- DVD cover art
- 郑成功1661
- Directed by: Wu Ziniu
- Written by: Zhang Jiping
- Produced by: Li Ning
- Starring: Vincent Zhao; Jiang Qinqin; Du Zhiguo; Yoko Shimada; Xu Min; Zhang Shan;
- Cinematography: Yi Huhewula
- Edited by: He Wenzhang
- Music by: Zhang Shaotong
- Production company: Fujian Film Studio
- Release date: 15 November 2001 (China);
- Running time: 101 minutes
- Country: China
- Language: Mandarin

= The Sino-Dutch War 1661 =

The Sino-Dutch War 1661, also known as Hero Zheng Chenggong, is a 2001 Chinese historical film directed by Wu Ziniu, starring Vincent Zhao, Jiang Qinqin, Du Zhiguo, Yoko Shimada, Xu Min and Zhang Shan. The film is loosely based on the life of Zheng Chenggong and focuses on his battle with the Dutch East India Company for control of Taiwan at the Siege of Fort Zeelandia. The film was released in 2002 in Japan under the title Kokusenya Kassen.

== Synopsis ==
In the mid-17th century, most of China has been conquered by the Manchu-led Qing dynasty after the collapse of the Ming dynasty. Ming remnants have fled south and established a Southern Ming regime based in Fujian, with the Longwu Emperor as their figurehead monarch. Qing forces are closing in on the territories under Southern Ming control.

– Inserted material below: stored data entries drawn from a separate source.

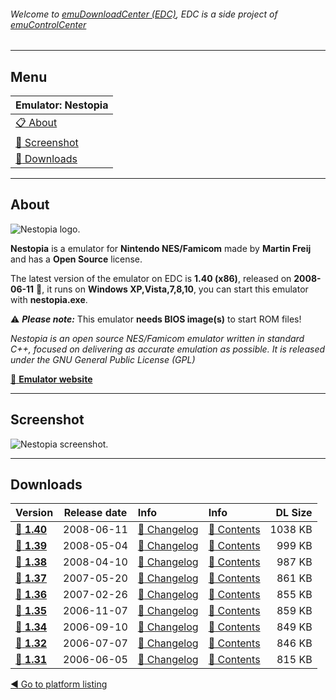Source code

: ###### Welcome to [emuDownloadCenter (EDC)](https://github.com/PhoenixInteractiveNL/emuDownloadCenter/wiki/), EDC is a side project of [emuControlCenter](https://github.com/PhoenixInteractiveNL/emuControlCenter/wiki/)
***
## Menu
| **Emulator: Nestopia** |
|:---------|
| [:clipboard: About](#about) |
| [:sunrise: Screenshot](#screenshot) |
| [:floppy_disk: Downloads](#downloads) |
***
## About
![](https://github.com/PhoenixInteractiveNL/emuDownloadCenter/wiki/images_emulator/nestopia_logo_200.jpg "Nestopia logo.")

**Nestopia** is a emulator for **Nintendo NES/Famicom** made by **Martin Freij** and has a **Open Source** license.

The latest version of the emulator on EDC is **1.40 (x86)**, released on **2008-06-11** :triangular_flag_on_post:, it runs on **Windows XP,Vista,7,8,10**, you can start this emulator with **nestopia.exe**.

:warning: _**Please note:**_ This emulator **needs BIOS image(s)** to start ROM files!

_Nestopia is an open source NES/Famicom emulator written in standard C++, focused on delivering as accurate emulation as possible. It is released under the GNU General Public License (GPL)_

[:link: **Emulator website**](http://nestopia.sourceforge.net/)
***
## Screenshot
![](https://raw.githubusercontent.com/PhoenixInteractiveNL/emuDownloadCenter/master/hooks/nestopia/screen.jpg "Nestopia screenshot.")
***
## Downloads
| Version  | Release date  | Info       | Info       | DL Size    |
|:---------|:-------------:|:-----------|:-----------|-----------:|
| [:floppy_disk: **1.40**](https://github.com/PhoenixInteractiveNL/edc-repo0001/raw/master/redsquirrel/1.40.7z) | 2008-06-11 | [:page_facing_up: Changelog](https://github.com/PhoenixInteractiveNL/edc-repo0001/blob/master/nestopia/1.40_changelog.txt) | [:mag_right: Contents](https://github.com/PhoenixInteractiveNL/edc-repo0001/blob/master/nestopia/1.40_contents.txt) | 1038 KB |
| [:floppy_disk: **1.39**](https://github.com/PhoenixInteractiveNL/edc-repo0001/raw/master/redsquirrel/1.39.7z) | 2008-05-04 | [:page_facing_up: Changelog](https://github.com/PhoenixInteractiveNL/edc-repo0001/blob/master/nestopia/1.39_changelog.txt) | [:mag_right: Contents](https://github.com/PhoenixInteractiveNL/edc-repo0001/blob/master/nestopia/1.39_contents.txt) | 999 KB |
| [:floppy_disk: **1.38**](https://github.com/PhoenixInteractiveNL/edc-repo0001/raw/master/redsquirrel/1.38.7z) | 2008-04-10 | [:page_facing_up: Changelog](https://github.com/PhoenixInteractiveNL/edc-repo0001/blob/master/nestopia/1.38_changelog.txt) | [:mag_right: Contents](https://github.com/PhoenixInteractiveNL/edc-repo0001/blob/master/nestopia/1.38_contents.txt) | 987 KB |
| [:floppy_disk: **1.37**](https://github.com/PhoenixInteractiveNL/edc-repo0001/raw/master/redsquirrel/1.37.7z) | 2007-05-20 | [:page_facing_up: Changelog](https://github.com/PhoenixInteractiveNL/edc-repo0001/blob/master/nestopia/1.37_changelog.txt) | [:mag_right: Contents](https://github.com/PhoenixInteractiveNL/edc-repo0001/blob/master/nestopia/1.37_contents.txt) | 861 KB |
| [:floppy_disk: **1.36**](https://github.com/PhoenixInteractiveNL/edc-repo0001/raw/master/redsquirrel/1.36.7z) | 2007-02-26 | [:page_facing_up: Changelog](https://github.com/PhoenixInteractiveNL/edc-repo0001/blob/master/nestopia/1.36_changelog.txt) | [:mag_right: Contents](https://github.com/PhoenixInteractiveNL/edc-repo0001/blob/master/nestopia/1.36_contents.txt) | 855 KB |
| [:floppy_disk: **1.35**](https://github.com/PhoenixInteractiveNL/edc-repo0001/raw/master/redsquirrel/1.35.7z) | 2006-11-07 | [:page_facing_up: Changelog](https://github.com/PhoenixInteractiveNL/edc-repo0001/blob/master/nestopia/1.35_changelog.txt) | [:mag_right: Contents](https://github.com/PhoenixInteractiveNL/edc-repo0001/blob/master/nestopia/1.35_contents.txt) | 859 KB |
| [:floppy_disk: **1.34**](https://github.com/PhoenixInteractiveNL/edc-repo0001/raw/master/redsquirrel/1.34.7z) | 2006-09-10 | [:page_facing_up: Changelog](https://github.com/PhoenixInteractiveNL/edc-repo0001/blob/master/nestopia/1.34_changelog.txt) | [:mag_right: Contents](https://github.com/PhoenixInteractiveNL/edc-repo0001/blob/master/nestopia/1.34_contents.txt) | 849 KB |
| [:floppy_disk: **1.32**](https://github.com/PhoenixInteractiveNL/edc-repo0001/raw/master/redsquirrel/1.32.7z) | 2006-07-07 | [:page_facing_up: Changelog](https://github.com/PhoenixInteractiveNL/edc-repo0001/blob/master/nestopia/1.32_changelog.txt) | [:mag_right: Contents](https://github.com/PhoenixInteractiveNL/edc-repo0001/blob/master/nestopia/1.32_contents.txt) | 846 KB |
| [:floppy_disk: **1.31**](https://github.com/PhoenixInteractiveNL/edc-repo0001/raw/master/redsquirrel/1.31.7z) | 2006-06-05 | [:page_facing_up: Changelog](https://github.com/PhoenixInteractiveNL/edc-repo0001/blob/master/nestopia/1.31_changelog.txt) | [:mag_right: Contents](https://github.com/PhoenixInteractiveNL/edc-repo0001/blob/master/nestopia/1.31_contents.txt) | 815 KB |

[:arrow_backward: Go to platform listing](https://github.com/PhoenixInteractiveNL/emuDownloadCenter/wiki/EDC-Platform-List)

Zheng Sen is the son of Zheng Zhilong, a former pirate who became a Ming general. Impressed with Zheng Sen's loyalty, the Longwu Emperor grants him the imperial family name, Zhu, and a new personal name, Chenggong (literally "success"). Zheng Sen is hence known as the Imperial Name-keeper or Zheng Chenggong.

Around the time, Taiwan has been colonised by the Dutch East India Company for over three decades and many people have signed a petition requesting Zheng Chenggong to help them take back Taiwan from the Dutch.

Zheng Zhilong defects to the Qing dynasty after seeing that he has no future in Southern Ming. Despite his father's betrayal, Zheng Chenggong remains loyal to the Longwu Emperor and continues to resist the Qing invaders after the fall of Southern Ming. He plans to retreat to Taiwan and establish a new base of operations there in preparation for retaking mainland China from the Qing dynasty.

In 1661, Zheng Chenggong's fleet sets sail from Xiamen to Taiwan. Nine months later, they defeat the Dutch at the Siege of Fort Zeelandia, forcing them to surrender and relinquish control of Taiwan.

== Cast ==
- Vincent Zhao as Zheng Chenggong
- Jiang Qinqin as Xue Liang
- Du Zhiguo as Zheng Zhilong
- Yoko Shimada as Tagawa Matsu
- Xu Min as the Longwu Emperor
- Zhang Shan as Li Wei
- Alexander de Zwager as Frederick Coyett

== Casting ==
Wu Ziniu originally had Hong Kong actor Tony Leung in mind for the role of Zheng Chenggong before Vincent Zhao took over.